Your instructions>
Given the entries that follow, write out exactly the lines starting at the one containing "[Honeycomb Credit: low" and ending at the one containing "## Safety for Survivors of Violence", both ends included, and only those.

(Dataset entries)
───
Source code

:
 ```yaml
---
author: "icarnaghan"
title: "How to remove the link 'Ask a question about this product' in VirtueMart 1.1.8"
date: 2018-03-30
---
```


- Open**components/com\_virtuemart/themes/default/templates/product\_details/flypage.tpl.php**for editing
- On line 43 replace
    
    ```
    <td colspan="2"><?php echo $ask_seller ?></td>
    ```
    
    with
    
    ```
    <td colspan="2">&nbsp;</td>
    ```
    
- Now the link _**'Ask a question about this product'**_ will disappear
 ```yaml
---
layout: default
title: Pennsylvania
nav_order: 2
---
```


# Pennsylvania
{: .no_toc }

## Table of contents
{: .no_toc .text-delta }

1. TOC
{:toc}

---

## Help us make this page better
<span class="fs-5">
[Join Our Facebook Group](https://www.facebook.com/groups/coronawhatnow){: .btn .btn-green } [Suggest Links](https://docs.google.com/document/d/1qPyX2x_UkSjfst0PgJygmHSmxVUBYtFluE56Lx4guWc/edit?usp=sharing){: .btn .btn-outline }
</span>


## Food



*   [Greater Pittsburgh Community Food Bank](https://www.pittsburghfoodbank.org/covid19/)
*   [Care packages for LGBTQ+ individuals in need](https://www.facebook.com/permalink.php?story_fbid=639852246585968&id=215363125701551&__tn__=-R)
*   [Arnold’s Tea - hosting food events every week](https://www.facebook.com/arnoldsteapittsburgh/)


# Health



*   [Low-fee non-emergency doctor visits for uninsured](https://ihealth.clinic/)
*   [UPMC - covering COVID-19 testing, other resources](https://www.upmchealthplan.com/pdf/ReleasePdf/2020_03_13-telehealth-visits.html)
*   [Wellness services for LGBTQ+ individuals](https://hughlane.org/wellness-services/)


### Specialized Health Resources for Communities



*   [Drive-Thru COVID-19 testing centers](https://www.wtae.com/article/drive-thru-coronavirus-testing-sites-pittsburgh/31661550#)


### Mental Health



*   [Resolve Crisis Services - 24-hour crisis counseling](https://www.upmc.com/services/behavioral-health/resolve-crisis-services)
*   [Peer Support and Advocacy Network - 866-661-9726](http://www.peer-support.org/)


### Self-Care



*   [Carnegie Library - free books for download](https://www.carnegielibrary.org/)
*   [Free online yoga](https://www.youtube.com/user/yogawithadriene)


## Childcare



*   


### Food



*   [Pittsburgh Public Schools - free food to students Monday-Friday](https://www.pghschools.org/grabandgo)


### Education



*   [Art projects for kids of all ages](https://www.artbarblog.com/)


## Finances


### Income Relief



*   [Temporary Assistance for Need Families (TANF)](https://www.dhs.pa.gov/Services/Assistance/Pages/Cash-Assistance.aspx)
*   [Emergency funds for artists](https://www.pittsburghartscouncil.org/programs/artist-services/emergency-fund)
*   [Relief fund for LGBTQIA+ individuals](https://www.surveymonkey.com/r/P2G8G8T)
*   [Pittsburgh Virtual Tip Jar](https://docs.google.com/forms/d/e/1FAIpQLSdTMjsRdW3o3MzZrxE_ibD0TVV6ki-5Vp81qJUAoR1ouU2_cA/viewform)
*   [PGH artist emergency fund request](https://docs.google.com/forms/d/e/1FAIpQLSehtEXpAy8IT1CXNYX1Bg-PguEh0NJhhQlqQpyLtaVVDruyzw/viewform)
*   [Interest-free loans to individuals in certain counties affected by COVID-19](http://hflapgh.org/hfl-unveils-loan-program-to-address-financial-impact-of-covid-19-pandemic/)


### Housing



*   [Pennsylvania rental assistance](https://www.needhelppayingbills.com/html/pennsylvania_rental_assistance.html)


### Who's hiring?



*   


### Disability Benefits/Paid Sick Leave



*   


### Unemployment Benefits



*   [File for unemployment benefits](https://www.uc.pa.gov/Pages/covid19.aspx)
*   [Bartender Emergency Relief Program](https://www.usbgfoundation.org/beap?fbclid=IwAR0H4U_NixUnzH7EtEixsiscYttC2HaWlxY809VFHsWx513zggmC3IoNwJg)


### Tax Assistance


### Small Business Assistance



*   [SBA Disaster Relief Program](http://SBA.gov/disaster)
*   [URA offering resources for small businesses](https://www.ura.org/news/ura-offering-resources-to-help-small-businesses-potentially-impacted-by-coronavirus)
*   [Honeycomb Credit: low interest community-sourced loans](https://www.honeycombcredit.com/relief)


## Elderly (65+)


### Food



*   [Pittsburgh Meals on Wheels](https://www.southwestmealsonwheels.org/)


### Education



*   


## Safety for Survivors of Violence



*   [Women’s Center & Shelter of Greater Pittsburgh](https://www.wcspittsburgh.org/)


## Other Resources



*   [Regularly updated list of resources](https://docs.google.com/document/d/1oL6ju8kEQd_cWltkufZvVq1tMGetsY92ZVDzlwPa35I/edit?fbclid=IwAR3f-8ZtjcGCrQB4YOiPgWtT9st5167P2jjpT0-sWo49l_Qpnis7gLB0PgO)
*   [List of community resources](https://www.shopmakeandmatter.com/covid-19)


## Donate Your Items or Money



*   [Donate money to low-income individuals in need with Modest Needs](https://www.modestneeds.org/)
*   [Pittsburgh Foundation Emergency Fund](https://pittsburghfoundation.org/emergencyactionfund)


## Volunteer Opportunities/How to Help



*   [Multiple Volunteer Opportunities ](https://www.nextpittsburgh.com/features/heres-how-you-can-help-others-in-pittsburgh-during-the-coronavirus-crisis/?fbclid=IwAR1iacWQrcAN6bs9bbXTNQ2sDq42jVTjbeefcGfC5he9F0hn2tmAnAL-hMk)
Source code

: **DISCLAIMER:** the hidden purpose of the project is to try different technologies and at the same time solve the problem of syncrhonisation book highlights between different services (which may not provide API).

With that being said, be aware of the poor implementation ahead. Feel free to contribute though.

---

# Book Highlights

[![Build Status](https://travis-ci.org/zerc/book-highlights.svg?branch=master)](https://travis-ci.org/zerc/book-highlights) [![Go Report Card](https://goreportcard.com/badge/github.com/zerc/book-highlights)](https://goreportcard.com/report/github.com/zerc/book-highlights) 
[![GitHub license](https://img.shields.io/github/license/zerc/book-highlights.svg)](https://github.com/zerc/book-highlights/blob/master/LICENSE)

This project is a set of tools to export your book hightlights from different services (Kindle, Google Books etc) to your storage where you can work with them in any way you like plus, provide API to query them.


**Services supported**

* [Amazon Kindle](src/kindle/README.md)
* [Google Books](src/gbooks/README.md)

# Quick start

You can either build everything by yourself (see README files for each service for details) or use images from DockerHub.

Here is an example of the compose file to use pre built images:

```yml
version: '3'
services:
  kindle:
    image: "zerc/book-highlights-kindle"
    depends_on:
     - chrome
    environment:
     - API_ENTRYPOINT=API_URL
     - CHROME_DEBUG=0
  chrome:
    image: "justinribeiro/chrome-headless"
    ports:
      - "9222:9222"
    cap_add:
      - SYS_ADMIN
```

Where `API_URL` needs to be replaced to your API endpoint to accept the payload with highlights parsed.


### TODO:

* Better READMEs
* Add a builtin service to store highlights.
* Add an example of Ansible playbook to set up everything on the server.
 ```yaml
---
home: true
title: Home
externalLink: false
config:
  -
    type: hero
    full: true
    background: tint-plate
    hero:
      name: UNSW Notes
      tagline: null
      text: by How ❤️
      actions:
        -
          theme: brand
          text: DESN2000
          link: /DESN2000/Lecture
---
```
───
Task result>
*   [Honeycomb Credit: low interest community-sourced loans](https://www.honeycombcredit.com/relief)


## Elderly (65+)


### Food



*   [Pittsburgh Meals on Wheels](https://www.southwestmealsonwheels.org/)


### Education



*   


## Safety for Survivors of Violence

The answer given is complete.